» **What you will do**:
Write down each of the records again, exactly and in full.

[[ Listed entries, beginning ]]

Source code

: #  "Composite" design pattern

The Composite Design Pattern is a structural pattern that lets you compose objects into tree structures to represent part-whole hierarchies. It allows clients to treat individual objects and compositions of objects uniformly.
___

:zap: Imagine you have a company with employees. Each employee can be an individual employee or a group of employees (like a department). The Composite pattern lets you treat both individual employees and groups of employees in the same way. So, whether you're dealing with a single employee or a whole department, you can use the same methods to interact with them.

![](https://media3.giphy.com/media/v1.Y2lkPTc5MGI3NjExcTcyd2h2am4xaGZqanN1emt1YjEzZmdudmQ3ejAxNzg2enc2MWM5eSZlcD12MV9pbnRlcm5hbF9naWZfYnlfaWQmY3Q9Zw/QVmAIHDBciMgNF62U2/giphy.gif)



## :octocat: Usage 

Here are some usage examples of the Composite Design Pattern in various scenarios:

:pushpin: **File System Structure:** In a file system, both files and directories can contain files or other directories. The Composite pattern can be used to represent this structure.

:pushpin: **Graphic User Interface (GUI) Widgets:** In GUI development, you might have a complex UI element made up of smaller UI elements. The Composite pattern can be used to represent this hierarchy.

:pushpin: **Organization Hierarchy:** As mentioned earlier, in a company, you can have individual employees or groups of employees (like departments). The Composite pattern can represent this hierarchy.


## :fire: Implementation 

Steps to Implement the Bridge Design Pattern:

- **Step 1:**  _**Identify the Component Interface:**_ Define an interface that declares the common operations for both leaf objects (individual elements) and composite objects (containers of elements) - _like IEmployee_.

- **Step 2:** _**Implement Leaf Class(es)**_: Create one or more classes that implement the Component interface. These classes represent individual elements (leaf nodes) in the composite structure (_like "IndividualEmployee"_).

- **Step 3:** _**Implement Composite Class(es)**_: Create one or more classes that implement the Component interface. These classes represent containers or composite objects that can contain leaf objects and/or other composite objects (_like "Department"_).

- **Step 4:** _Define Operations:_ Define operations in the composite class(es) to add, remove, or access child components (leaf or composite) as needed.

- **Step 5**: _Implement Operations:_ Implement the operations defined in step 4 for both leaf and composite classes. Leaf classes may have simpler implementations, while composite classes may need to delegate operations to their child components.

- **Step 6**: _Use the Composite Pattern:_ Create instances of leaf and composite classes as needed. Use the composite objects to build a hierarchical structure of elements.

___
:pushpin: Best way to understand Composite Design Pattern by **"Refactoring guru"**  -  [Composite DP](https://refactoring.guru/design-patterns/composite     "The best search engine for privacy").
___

[[ Listed entries, end ]]

» **Exercise answer**:
Source code

: #  "Composite" design pattern

The Composite Design Pattern is a structural pattern that lets you compose objects into tree structures to represent part-whole hierarchies. It allows clients to treat individual objects and compositions of objects uniformly.
___

:zap: Imagine you have a company with employees. Each employee can be an individual employee or a group of employees (like a department). The Composite pattern lets you treat both individual employees and groups of employees in the same way. So, whether you're dealing with a single employee or a whole department, you can use the same methods to interact with them.

![](https://media3.giphy.com/media/v1.Y2lkPTc5MGI3NjExcTcyd2h2am4xaGZqanN1emt1YjEzZmdudmQ3ejAxNzg2enc2MWM5eSZlcD12MV9pbnRlcm5hbF9naWZfYnlfaWQmY3Q9Zw/QVmAIHDBciMgNF62U2/giphy.gif)



## :octocat: Usage 

Here are some usage examples of the Composite Design Pattern in various scenarios:

:pushpin: **File System Structure:** In a file system, both files and directories can contain files or other directories. The Composite pattern can be used to represent this structure.

:pushpin: **Graphic User Interface (GUI) Widgets:** In GUI development, you might have a complex UI element made up of smaller UI elements. The Composite pattern can be used to represent this hierarchy.

:pushpin: **Organization Hierarchy:** As mentioned earlier, in a company, you can have individual employees or groups of employees (like departments). The Composite pattern can represent this hierarchy.


## :fire: Implementation 

Steps to Implement the Bridge Design Pattern:

- **Step 1:**  _**Identify the Component Interface:**_ Define an interface that declares the common operations for both leaf objects (individual elements) and composite objects (containers of elements) - _like IEmployee_.

- **Step 2:** _**Implement Leaf Class(es)**_: Create one or more classes that implement the Component interface. These classes represent individual elements (leaf nodes) in the composite structure (_like "IndividualEmployee"_).

- **Step 3:** _**Implement Composite Class(es)**_: Create one or more classes that implement the Component interface. These classes represent containers or composite objects that can contain leaf objects and/or other composite objects (_like "Department"_).

- **Step 4:** _Define Operations:_ Define operations in the composite class(es) to add, remove, or access child components (leaf or composite) as needed.

- **Step 5**: _Implement Operations:_ Implement the operations defined in step 4 for both leaf and composite classes. Leaf classes may have simpler implementations, while composite classes may need to delegate operations to their child components.

- **Step 6**: _Use the Composite Pattern:_ Create instances of leaf and composite classes as needed. Use the composite objects to build a hierarchical structure of elements.

___
:pushpin: Best way to understand Composite Design Pattern by **"Refactoring guru"**  -  [Composite DP](https://refactoring.guru/design-patterns/composite     "The best search engine for privacy").
___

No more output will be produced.